- _Task item_
After locating the line with "Para você poder", reproduce that line and every one following it exactly, up to the end of the entries.

─── Extracted records ───

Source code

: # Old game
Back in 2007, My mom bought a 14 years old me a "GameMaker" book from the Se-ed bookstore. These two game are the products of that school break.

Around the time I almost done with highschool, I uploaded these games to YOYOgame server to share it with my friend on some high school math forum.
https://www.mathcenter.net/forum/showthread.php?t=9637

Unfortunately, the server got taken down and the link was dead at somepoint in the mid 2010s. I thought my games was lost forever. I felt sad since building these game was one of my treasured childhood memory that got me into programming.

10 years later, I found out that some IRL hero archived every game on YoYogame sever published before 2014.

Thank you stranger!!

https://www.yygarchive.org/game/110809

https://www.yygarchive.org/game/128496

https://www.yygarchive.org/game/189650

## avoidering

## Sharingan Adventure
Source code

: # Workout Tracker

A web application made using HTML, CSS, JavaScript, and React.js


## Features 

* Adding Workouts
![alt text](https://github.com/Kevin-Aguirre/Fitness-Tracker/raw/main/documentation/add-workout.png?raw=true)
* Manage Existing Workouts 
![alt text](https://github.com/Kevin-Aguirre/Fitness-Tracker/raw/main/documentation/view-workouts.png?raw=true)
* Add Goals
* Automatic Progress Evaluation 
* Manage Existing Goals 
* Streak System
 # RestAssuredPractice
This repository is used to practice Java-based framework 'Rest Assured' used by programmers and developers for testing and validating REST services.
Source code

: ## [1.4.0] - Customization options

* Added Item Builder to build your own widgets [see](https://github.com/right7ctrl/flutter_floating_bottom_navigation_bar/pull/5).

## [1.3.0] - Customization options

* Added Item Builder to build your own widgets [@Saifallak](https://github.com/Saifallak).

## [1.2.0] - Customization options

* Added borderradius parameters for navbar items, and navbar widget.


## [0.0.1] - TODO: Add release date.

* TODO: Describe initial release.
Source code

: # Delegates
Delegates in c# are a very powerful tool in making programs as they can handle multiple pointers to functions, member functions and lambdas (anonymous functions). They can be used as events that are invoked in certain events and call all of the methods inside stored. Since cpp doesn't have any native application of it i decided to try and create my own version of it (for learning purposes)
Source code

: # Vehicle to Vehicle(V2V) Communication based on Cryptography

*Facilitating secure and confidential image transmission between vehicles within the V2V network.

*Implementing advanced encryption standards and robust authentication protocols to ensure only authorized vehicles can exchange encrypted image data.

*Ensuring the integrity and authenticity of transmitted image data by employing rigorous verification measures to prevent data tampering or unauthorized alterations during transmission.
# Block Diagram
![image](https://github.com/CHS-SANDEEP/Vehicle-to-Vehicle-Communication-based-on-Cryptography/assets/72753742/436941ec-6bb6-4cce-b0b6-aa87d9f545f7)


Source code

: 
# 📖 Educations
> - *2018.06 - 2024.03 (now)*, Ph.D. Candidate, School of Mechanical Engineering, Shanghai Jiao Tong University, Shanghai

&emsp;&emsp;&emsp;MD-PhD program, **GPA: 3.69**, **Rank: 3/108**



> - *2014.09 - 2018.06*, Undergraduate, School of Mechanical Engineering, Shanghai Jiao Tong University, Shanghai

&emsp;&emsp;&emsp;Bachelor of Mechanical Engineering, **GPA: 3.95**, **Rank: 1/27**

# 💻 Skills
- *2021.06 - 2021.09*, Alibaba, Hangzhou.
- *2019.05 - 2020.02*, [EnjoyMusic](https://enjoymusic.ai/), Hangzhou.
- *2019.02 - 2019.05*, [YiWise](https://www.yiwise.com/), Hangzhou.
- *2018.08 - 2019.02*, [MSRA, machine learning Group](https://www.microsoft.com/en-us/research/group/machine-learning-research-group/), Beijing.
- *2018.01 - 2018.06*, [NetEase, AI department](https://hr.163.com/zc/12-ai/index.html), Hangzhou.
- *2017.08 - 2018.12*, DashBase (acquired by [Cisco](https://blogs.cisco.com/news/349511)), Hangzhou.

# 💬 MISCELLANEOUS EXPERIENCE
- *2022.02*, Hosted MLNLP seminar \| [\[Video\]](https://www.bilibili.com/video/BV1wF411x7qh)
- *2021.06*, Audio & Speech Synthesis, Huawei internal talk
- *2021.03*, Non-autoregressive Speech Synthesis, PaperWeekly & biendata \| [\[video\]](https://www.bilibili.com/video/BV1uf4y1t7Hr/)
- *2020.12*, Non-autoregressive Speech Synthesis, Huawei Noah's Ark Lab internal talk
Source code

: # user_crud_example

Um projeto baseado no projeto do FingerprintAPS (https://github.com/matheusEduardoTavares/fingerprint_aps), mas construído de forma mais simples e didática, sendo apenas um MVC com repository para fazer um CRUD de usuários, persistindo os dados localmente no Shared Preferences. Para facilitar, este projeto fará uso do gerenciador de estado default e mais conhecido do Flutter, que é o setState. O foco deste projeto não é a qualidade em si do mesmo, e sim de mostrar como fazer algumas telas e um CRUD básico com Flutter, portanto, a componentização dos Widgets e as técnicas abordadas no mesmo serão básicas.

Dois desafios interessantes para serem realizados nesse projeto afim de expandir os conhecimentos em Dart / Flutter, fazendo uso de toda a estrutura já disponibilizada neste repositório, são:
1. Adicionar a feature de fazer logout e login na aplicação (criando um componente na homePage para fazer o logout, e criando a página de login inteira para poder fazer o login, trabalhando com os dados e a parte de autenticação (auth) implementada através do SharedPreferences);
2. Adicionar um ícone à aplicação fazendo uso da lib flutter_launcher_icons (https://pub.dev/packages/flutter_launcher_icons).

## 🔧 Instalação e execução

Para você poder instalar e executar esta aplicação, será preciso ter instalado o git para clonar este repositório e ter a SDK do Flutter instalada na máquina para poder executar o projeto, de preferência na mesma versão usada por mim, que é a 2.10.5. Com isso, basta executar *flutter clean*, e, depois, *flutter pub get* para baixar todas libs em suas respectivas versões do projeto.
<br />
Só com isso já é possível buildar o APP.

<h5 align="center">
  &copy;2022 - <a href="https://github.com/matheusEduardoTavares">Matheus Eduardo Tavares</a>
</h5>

───

- _Result of this exercise_
Para você poder instalar e executar esta aplicação, será preciso ter instalado o git para clonar este repositório e ter a SDK do Flutter instalada na máquina para poder executar o projeto, de preferência na mesma versão usada por mim, que é a 2.10.5. Com isso, basta executar *flutter clean*, e, depois, *flutter pub get* para baixar todas libs em suas respectivas versões do projeto.
<br />
Só com isso já é possível buildar o APP.

<h5 align="center">
  &copy;2022 - <a href="https://github.com/matheusEduardoTavares">Matheus Eduardo Tavares</a>
</h5>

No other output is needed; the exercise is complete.